SOURCE MATERIAL below:
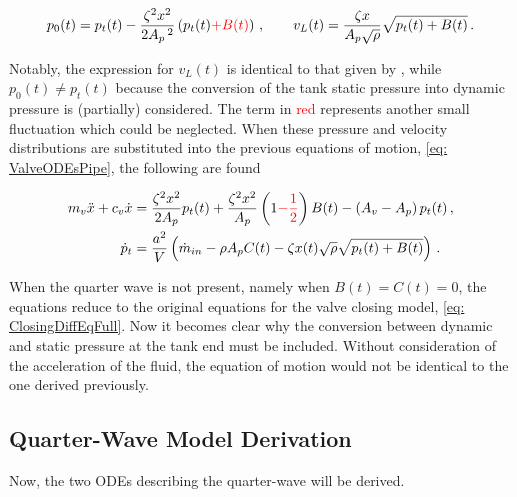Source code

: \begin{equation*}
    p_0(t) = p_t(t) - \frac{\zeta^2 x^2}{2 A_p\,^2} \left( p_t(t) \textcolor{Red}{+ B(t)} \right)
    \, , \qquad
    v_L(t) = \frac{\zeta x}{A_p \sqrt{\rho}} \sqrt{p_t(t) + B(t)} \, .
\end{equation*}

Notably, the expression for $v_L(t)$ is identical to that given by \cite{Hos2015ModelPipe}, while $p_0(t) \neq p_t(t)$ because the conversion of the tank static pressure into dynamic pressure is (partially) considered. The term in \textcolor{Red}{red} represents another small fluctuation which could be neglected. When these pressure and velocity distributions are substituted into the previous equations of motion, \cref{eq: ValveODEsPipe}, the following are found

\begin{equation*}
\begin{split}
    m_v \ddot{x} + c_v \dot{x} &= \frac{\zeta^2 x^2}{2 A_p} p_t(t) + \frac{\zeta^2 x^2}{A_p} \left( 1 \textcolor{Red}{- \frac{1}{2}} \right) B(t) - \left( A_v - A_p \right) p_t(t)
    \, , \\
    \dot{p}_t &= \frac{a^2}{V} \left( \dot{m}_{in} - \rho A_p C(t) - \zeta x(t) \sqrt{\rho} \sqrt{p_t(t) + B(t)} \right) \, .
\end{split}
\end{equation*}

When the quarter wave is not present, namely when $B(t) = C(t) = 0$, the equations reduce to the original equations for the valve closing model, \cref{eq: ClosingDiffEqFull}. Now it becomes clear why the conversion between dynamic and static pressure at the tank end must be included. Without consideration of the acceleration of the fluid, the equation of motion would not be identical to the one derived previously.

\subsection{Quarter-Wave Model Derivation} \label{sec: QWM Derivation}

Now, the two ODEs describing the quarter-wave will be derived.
End of SOURCE MATERIAL.
SOURCE MATERIAL below:
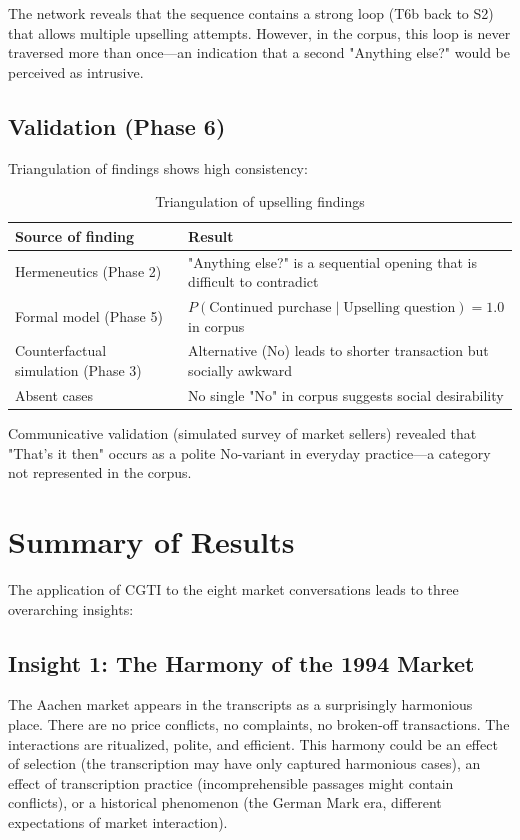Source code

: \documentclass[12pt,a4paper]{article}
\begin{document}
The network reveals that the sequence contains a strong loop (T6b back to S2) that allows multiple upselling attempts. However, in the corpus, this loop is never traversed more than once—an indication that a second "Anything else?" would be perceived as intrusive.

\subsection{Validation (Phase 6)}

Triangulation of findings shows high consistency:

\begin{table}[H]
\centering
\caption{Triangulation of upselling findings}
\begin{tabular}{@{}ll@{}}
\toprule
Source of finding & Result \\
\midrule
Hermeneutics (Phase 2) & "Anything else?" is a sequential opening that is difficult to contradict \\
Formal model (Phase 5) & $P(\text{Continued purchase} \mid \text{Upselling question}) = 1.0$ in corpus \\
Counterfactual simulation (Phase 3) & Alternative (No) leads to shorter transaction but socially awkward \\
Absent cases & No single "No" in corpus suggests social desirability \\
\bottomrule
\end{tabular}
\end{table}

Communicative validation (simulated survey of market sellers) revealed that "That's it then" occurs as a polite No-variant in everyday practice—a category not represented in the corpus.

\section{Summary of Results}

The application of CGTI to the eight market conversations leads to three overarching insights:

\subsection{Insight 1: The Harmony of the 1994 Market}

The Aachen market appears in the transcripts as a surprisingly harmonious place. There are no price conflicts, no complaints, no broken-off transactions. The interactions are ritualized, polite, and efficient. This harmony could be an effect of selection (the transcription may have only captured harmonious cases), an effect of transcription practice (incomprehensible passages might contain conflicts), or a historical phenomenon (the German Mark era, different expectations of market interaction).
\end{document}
End of SOURCE MATERIAL.
SOURCE MATERIAL below:
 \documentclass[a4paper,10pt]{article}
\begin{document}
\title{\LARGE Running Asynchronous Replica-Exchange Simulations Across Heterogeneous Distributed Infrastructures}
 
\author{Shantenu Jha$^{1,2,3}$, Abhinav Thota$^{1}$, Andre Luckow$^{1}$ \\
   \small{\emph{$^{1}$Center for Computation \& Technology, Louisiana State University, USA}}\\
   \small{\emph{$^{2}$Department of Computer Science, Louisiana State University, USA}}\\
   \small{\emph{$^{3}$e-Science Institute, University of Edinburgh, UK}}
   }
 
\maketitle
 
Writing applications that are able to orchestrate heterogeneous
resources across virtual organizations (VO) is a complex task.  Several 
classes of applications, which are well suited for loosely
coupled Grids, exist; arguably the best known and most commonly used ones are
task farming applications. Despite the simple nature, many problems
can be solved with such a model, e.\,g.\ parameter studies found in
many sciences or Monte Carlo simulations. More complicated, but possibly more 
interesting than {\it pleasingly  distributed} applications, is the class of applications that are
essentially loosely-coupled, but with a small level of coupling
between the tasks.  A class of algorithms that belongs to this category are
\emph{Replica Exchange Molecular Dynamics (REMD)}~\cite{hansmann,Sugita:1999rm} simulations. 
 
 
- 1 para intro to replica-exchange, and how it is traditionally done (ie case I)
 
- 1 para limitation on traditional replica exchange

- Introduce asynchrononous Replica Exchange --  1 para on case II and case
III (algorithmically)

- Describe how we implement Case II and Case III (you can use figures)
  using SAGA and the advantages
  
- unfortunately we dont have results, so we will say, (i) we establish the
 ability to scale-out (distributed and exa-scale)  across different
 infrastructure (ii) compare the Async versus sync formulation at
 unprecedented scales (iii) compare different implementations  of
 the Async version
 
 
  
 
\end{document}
End of SOURCE MATERIAL.
[WORK TO COMPLETE]:
State the number of lines in the data that contain the word "subsection", offering no other text.

[THE ANSWER]:
3